Thread: Massive Unicode Grumble....

  1. #1
    Banned
    Join Date
    Aug 2010
    Location
    Ontario Canada
    Posts
    9,547

    Massive Unicode Grumble....

    Boy oh boy what I wouldn't like to do to the fool who invented 1,813 different ways of storing "plain text" files....

    Frustrated to no end with BOMs and LE and BE and CR/LF and LF/CR... and on and on and on...
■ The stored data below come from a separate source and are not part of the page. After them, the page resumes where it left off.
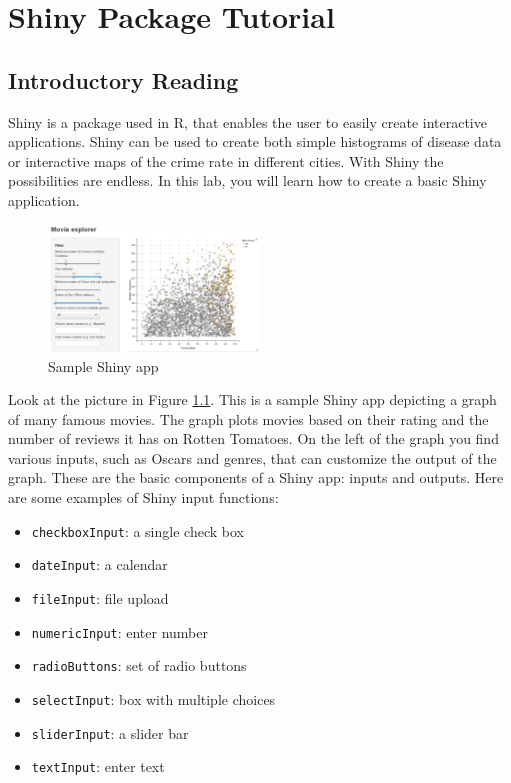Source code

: \chapter{Shiny Package Tutorial}
\section{Introductory Reading}

Shiny is a package used in R, that enables the user to easily create interactive applications.
Shiny can be used to create both simple histograms of disease data or interactive maps of the crime rate in different cities.
With Shiny the possibilities are endless.
In this lab, you will learn how to create a basic Shiny application. 
\begin{figure}
   \centering
   \includegraphics[width = 0.5\textwidth]{pictures/shiny/shiny.PNG} 
   \caption{Sample Shiny app}
   \label{fig:sampleapp}
\end{figure}
\noindent Look at the picture in Figure \ref{fig:sampleapp}.
\cite{gallery} This is a sample Shiny app depicting a graph of many famous movies.
The graph plots movies based on their rating and the number of reviews it has on Rotten Tomatoes.
On the left of the graph you find various inputs, such as Oscars and genres, that can customize the output of the graph.
These are the basic components of a Shiny app: inputs and outputs.     
Here are some examples of Shiny input functions:
\begin{itemize}
    \item \texttt{checkboxInput}: a single check box
    \item \texttt{dateInput}: a calendar
    \item \texttt{fileInput}: file upload
    \item \texttt{numericInput}: enter number
    \item \texttt{radioButtons}: set of radio buttons
    \item \texttt{selectInput}: box with multiple choices
    \item \texttt{sliderInput}: a slider bar
    \item \texttt{textInput}: enter text
\end{itemize}
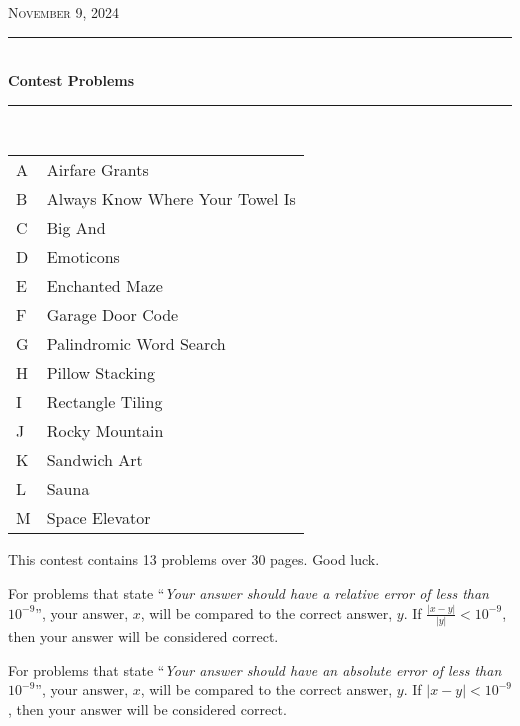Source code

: \documentclass[letter,11pt,noproblemids]{problemset}
\newcommand{\HRule}{\rule{\linewidth}{0.5mm}}
\begin{document}
%

\newpage

\begin{center}
\textsc{\Large November 9, 2024}\\[0.3cm]

\HRule \\[0.3cm]

{ \huge \bfseries Contest Problems \\[0.3cm] }

\HRule \\[0.5cm]


{\large
  \begin{tabular}{l@{:\hskip4pt}l}
    A & Airfare Grants \\
    B & Always Know Where Your Towel Is \\
    C & Big And \\
    D & Emoticons \\
    E & Enchanted Maze \\
    F & Garage Door Code \\
    G & Palindromic Word Search \\
    H & Pillow Stacking \\
    I & Rectangle Tiling \\
    J & Rocky Mountain \\
    K & Sandwich Art \\
    L & Sauna \\
    M & Space Elevator \\
  \end{tabular}
}
\vspace*{\fill}
\end{center}

\newpage
\begin{center}
This contest contains 13 problems over 30 pages. Good luck.
\end{center}

\vskip 20pt

For problems that state ``\textit{Your answer should have a relative
  error of less than $10^{-9}$}'', your answer, $x$, will be compared
to the correct answer, $y$. If 
$\frac{|x-y|}{|y|} < 10^{-9}$, then your answer will be considered
correct.



For problems that state ``\textit{Your answer should have an absolute error of less than $10^{-9}$}'', your answer, $x$, will be compared to the correct answer, $y$. If $|x-y| < 10^{-9}$, then your answer will be considered correct.
\end{document}
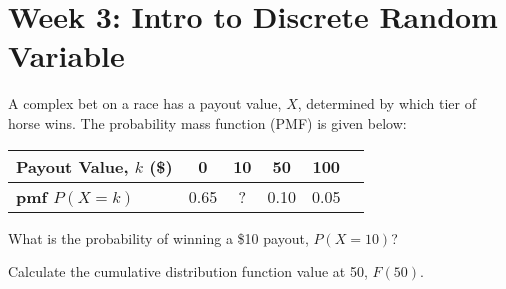 \documentclass[a4paper, 10pt]{article}
\begin{document}
\subject[2110205 - Statistics for Computer Engineering]


\section{Week 3: Intro to Discrete Random Variable}



\begin{problem}
A complex bet on a race has a payout value, \( X \), determined by which tier
of horse wins. The probability mass function (PMF) is given below:
\par\noindent
\begin{table}[h]
    \centering
    \renewcommand{\arraystretch}{1.5}
    \begin{tabular}{|l|c|c|c|c|c|}
        \hline
        \textbf{Payout Value, \( k \) (\$)} & 0 & 10 & 50 & 100 \\ 
        \hline
        \textbf{pmf \( P(X = k) \)} & 0.65 & ? & 0.10 & 0.05 \\
        \hline
    \end{tabular}
    \label{tab:hw03-pb01}
\end{table}

\begin{subproblems}
    \item What is the probability of winning a \$10 payout, \( P(X = 10) \)?
    \item  Calculate the cumulative distribution function value at 50, \( F(50) \).
\end{subproblems}
\end{problem}
\end{document}
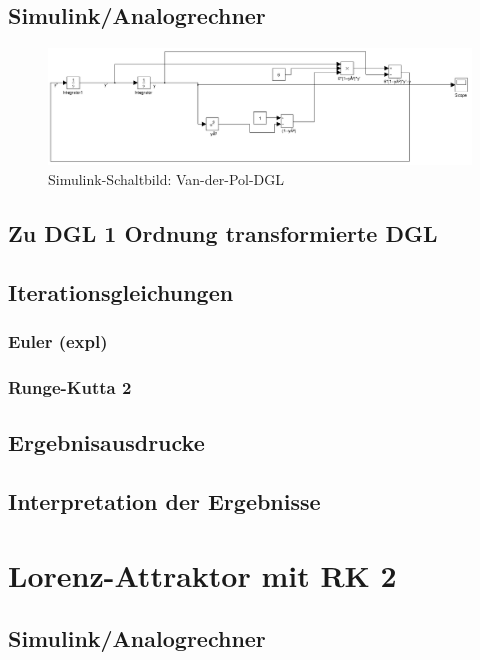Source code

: \documentclass[10pt]{scrartcl}
\begin{document}
	\subsection{Simulink/Analogrechner}
	\begin{figure}[htbp]
	\centering
		\includegraphics[scale=0.4]{aufg2_a_simulink}
	\caption{Simulink-Schaltbild: Van-der-Pol-DGL}
	\label{fig:simulinkAufg2}
	\end{figure}	
	
	\subsection{Zu DGL 1 Ordnung transformierte DGL}
	
	\subsection{Iterationsgleichungen}
		\subsubsection{Euler (expl)}	
	
		\subsubsection{Runge-Kutta 2}	
		
	\subsection{Ergebnisausdrucke}	
		
	\subsection{Interpretation der Ergebnisse}	
	
\section{Lorenz-Attraktor mit RK 2}	
	\subsection{Simulink/Analogrechner}
	
\end{document}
    Really... what on earth were they thinking?

  2. #2
    C++まいる!Cをこわせ!
    Join Date
    Oct 2007
    Location
    Inside my computer
    Posts
    24,654
    Use a library. Let them eat the complexity. Abstractions are good.
    Quote Originally Posted by Adak View Post
    io.h certainly IS included in some modern compilers. It is no longer part of the standard for C, but it is nevertheless, included in the very latest Pelles C versions.
    Quote Originally Posted by Salem View Post
    You mean it's included as a crutch to help ancient programmers limp along without them having to relearn too much.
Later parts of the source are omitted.